Stored data entries:
==*==

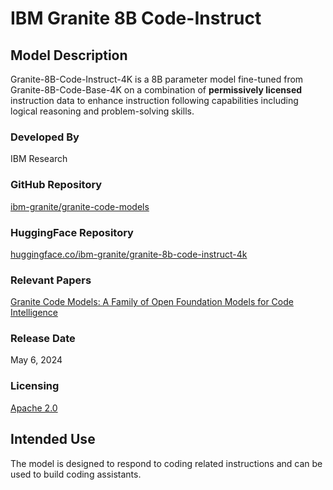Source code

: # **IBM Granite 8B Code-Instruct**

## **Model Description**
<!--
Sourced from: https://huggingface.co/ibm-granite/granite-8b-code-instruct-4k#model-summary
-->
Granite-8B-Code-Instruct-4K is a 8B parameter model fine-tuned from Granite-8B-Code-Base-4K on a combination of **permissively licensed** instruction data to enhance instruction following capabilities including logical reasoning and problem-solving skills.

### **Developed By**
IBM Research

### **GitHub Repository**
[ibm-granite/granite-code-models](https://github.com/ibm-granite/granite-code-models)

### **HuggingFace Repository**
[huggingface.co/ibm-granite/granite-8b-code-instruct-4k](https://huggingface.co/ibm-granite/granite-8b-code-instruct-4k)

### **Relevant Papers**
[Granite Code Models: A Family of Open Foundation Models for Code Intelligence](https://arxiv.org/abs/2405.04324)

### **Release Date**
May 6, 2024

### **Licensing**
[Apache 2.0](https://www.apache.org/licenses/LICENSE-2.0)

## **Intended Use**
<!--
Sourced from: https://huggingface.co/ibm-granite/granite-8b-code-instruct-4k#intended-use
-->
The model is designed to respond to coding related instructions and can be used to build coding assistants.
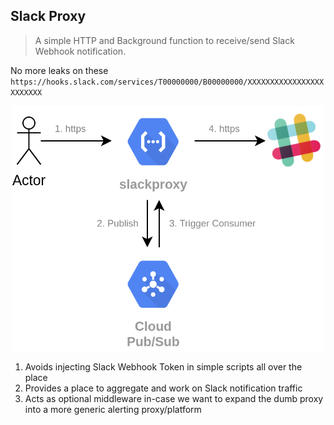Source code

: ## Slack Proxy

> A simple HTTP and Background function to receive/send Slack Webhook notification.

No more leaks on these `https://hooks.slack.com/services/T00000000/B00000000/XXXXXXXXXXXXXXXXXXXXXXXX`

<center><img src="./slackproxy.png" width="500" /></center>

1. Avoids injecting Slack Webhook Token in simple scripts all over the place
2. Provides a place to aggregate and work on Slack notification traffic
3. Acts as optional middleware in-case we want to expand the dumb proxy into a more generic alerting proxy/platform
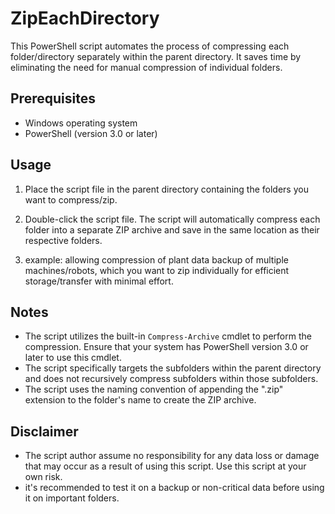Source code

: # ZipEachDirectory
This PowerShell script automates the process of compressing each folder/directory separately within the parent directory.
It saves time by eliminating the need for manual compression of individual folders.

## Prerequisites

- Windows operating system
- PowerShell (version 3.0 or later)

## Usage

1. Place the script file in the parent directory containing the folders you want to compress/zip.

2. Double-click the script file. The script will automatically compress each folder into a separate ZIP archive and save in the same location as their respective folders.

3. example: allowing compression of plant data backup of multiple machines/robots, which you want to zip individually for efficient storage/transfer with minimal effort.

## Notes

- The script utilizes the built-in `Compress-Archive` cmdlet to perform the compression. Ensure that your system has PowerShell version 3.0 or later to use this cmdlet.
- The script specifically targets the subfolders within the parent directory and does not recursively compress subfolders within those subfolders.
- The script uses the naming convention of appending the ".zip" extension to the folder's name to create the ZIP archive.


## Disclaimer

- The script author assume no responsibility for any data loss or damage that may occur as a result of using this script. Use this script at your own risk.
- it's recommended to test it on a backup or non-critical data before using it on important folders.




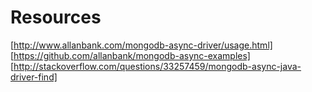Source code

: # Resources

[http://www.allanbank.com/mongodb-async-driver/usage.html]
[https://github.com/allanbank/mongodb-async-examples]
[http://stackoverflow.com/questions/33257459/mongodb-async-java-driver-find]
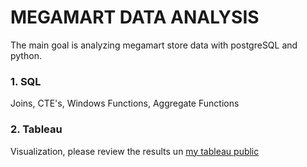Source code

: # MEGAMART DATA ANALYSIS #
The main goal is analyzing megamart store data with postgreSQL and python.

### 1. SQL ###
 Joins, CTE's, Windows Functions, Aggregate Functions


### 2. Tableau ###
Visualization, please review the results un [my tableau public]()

==*==

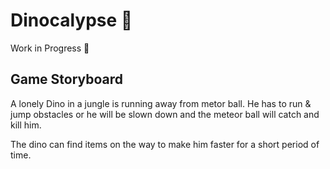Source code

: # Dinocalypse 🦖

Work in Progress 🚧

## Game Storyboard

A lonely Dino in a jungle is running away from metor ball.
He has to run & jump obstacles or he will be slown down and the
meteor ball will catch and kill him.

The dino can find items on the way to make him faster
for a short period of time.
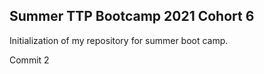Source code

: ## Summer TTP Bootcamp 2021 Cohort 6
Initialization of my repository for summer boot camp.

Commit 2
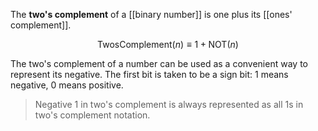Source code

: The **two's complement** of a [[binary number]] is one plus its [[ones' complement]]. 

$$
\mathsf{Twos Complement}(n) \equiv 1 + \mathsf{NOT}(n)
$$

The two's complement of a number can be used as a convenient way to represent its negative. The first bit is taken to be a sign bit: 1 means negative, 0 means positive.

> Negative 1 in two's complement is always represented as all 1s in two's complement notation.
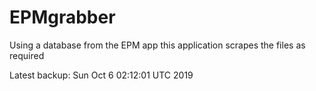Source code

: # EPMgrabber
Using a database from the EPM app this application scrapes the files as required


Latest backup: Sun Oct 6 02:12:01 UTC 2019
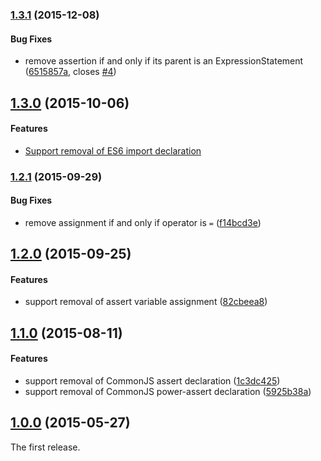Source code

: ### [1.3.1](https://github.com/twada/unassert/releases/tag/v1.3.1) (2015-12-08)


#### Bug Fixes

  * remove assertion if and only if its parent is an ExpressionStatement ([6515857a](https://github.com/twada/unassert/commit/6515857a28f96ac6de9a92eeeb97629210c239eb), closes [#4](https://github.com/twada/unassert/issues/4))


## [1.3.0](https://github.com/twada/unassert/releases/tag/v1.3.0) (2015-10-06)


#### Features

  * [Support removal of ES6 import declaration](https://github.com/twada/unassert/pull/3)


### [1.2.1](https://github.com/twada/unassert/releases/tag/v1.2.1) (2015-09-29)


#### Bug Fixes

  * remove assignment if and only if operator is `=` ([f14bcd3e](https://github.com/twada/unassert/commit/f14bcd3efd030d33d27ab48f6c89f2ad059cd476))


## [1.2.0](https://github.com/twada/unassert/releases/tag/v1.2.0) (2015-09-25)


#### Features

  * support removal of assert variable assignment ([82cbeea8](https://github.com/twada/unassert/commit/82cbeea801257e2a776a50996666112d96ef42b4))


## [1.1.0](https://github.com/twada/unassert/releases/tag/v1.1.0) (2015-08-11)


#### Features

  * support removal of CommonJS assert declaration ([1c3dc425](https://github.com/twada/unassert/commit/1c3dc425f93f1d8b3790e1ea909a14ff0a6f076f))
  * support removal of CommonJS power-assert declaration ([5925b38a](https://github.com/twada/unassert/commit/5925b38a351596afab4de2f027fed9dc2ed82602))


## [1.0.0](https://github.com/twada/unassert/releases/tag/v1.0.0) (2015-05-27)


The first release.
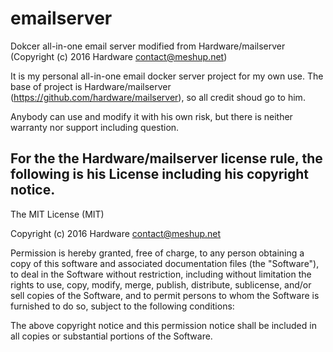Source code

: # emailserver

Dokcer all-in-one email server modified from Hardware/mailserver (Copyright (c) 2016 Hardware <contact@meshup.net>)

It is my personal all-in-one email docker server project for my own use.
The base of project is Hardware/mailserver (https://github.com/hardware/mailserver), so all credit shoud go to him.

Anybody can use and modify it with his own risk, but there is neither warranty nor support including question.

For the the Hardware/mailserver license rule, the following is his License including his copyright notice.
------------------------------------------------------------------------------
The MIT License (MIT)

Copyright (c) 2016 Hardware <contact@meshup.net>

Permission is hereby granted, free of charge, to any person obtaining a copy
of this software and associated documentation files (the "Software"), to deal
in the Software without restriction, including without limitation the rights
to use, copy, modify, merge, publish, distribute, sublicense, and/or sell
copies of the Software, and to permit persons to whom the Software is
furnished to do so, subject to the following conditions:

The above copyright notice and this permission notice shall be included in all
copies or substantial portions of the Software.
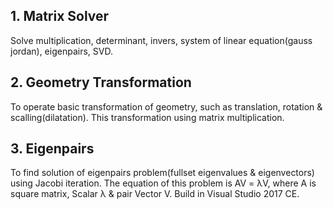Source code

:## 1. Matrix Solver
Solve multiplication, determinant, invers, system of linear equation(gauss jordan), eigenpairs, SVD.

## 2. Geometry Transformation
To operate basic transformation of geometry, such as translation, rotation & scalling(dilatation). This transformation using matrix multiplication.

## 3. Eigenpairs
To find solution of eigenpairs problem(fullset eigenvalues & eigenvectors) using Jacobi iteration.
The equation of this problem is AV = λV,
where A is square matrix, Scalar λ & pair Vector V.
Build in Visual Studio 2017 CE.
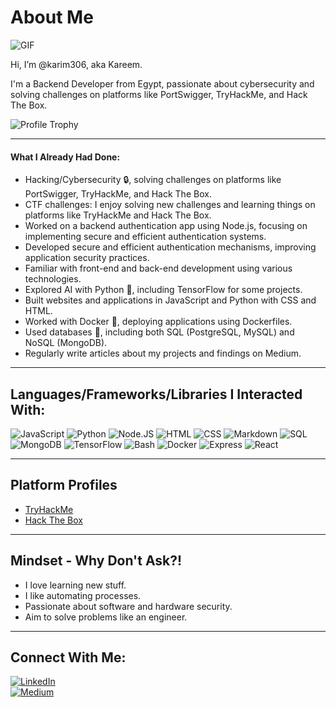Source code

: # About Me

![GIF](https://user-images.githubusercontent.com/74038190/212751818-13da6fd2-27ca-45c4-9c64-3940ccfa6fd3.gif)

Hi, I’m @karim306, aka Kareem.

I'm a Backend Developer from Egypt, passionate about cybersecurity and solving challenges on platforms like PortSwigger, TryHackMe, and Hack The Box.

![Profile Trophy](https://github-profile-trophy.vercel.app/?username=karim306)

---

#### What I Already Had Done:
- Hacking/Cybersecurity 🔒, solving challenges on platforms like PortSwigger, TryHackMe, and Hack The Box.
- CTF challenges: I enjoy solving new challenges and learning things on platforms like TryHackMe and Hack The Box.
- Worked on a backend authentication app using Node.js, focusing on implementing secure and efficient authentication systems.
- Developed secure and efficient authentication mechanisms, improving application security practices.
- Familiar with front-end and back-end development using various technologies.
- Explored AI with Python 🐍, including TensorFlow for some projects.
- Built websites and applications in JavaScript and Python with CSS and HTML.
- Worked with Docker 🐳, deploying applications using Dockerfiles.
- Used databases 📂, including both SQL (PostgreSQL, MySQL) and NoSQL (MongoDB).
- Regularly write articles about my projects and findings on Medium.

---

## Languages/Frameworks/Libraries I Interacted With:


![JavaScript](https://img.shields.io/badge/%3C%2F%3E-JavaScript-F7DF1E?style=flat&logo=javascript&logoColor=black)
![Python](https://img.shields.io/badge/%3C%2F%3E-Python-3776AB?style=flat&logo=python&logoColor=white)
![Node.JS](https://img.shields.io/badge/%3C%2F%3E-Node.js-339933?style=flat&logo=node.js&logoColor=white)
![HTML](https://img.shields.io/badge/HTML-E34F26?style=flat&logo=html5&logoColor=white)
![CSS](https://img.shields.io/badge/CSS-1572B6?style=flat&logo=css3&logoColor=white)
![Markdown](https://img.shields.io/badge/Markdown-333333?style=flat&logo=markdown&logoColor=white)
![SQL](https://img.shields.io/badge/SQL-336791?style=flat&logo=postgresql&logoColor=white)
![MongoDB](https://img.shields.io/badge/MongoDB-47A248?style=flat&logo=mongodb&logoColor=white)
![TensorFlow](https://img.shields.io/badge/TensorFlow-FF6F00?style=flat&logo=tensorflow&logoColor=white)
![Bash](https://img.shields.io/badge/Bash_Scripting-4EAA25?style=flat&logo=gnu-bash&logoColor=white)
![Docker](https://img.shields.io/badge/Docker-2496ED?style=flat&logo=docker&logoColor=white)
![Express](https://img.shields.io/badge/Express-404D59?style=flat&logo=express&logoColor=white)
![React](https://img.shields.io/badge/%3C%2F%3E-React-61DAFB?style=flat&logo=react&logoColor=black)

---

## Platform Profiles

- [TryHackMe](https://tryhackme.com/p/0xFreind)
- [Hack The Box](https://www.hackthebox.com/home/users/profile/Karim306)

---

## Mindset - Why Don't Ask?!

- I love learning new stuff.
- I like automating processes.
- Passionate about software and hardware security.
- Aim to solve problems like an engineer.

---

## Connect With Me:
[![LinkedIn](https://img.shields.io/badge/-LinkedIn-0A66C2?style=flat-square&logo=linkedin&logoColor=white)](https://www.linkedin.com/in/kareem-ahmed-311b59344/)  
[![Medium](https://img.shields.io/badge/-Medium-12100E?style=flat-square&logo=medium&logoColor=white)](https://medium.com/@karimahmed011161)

==*==

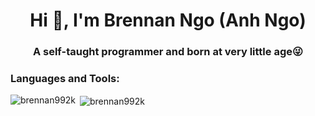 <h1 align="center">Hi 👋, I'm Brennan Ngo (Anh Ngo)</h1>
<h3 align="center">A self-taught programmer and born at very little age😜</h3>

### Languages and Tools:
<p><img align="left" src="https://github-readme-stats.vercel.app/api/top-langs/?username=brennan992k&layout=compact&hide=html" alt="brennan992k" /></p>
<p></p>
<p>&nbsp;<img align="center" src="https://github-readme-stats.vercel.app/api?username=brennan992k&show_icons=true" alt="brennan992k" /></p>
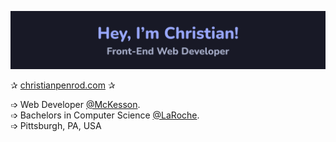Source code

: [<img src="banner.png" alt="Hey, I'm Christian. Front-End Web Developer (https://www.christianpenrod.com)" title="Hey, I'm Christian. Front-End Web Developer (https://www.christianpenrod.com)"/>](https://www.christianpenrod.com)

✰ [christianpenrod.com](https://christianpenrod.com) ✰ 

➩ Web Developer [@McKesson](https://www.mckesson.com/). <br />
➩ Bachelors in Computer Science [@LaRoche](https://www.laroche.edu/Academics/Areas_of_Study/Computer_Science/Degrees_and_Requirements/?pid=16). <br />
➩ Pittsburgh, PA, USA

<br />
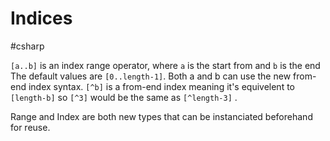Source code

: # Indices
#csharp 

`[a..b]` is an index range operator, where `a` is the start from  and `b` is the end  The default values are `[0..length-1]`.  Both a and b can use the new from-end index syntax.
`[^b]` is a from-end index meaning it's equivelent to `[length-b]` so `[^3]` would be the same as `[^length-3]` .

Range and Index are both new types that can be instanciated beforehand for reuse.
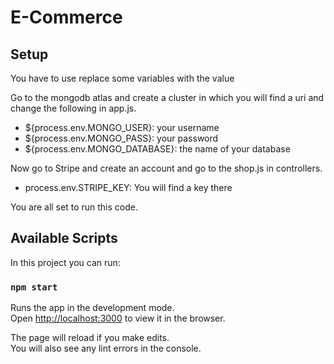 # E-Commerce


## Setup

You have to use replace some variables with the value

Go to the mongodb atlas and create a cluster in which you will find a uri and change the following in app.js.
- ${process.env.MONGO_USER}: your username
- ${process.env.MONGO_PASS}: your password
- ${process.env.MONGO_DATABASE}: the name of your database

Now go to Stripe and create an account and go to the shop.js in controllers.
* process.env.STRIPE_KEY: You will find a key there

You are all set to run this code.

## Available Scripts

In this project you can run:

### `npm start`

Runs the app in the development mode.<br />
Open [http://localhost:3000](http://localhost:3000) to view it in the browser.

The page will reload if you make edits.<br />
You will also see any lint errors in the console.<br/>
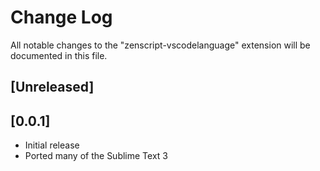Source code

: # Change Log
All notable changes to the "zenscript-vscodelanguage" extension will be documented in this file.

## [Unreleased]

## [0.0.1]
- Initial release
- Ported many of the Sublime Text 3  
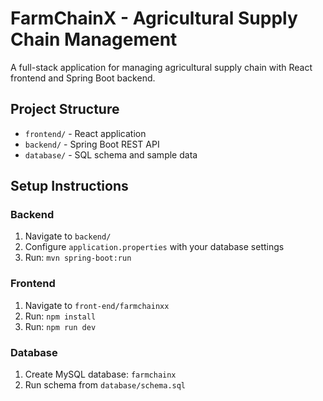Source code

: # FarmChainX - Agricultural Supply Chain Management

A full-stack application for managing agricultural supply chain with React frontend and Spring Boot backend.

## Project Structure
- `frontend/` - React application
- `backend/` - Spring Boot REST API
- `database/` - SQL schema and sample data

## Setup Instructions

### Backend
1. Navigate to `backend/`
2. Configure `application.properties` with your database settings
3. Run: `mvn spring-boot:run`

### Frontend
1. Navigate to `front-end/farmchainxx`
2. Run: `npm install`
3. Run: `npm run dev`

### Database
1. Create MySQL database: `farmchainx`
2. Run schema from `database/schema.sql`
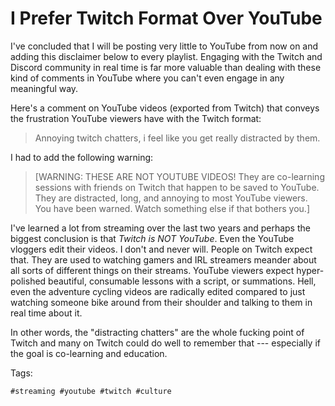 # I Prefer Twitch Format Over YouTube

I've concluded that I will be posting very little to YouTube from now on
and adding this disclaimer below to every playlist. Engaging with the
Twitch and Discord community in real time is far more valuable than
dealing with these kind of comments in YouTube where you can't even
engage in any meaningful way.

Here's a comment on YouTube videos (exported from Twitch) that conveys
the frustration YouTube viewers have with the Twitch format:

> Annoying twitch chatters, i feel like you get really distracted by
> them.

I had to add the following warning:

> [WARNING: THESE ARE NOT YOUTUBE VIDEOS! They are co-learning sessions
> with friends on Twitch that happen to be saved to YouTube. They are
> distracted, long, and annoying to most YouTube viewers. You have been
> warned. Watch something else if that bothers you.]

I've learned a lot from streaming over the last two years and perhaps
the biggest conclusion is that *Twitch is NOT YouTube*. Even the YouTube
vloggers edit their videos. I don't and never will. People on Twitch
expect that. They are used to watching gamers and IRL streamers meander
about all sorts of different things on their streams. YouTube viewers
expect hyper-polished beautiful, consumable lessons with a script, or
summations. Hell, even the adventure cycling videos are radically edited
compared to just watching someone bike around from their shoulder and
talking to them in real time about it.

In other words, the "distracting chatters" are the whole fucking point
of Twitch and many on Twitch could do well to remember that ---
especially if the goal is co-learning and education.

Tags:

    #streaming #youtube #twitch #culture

==*==

**Exercise objective:**
Which lines in the records above include the word "things"? Copy them out.

**Task result:**
- CTF challenges: I enjoy solving new challenges and learning things on platforms like TryHackMe and Hack The Box.
about all sorts of different things on their streams. YouTube viewers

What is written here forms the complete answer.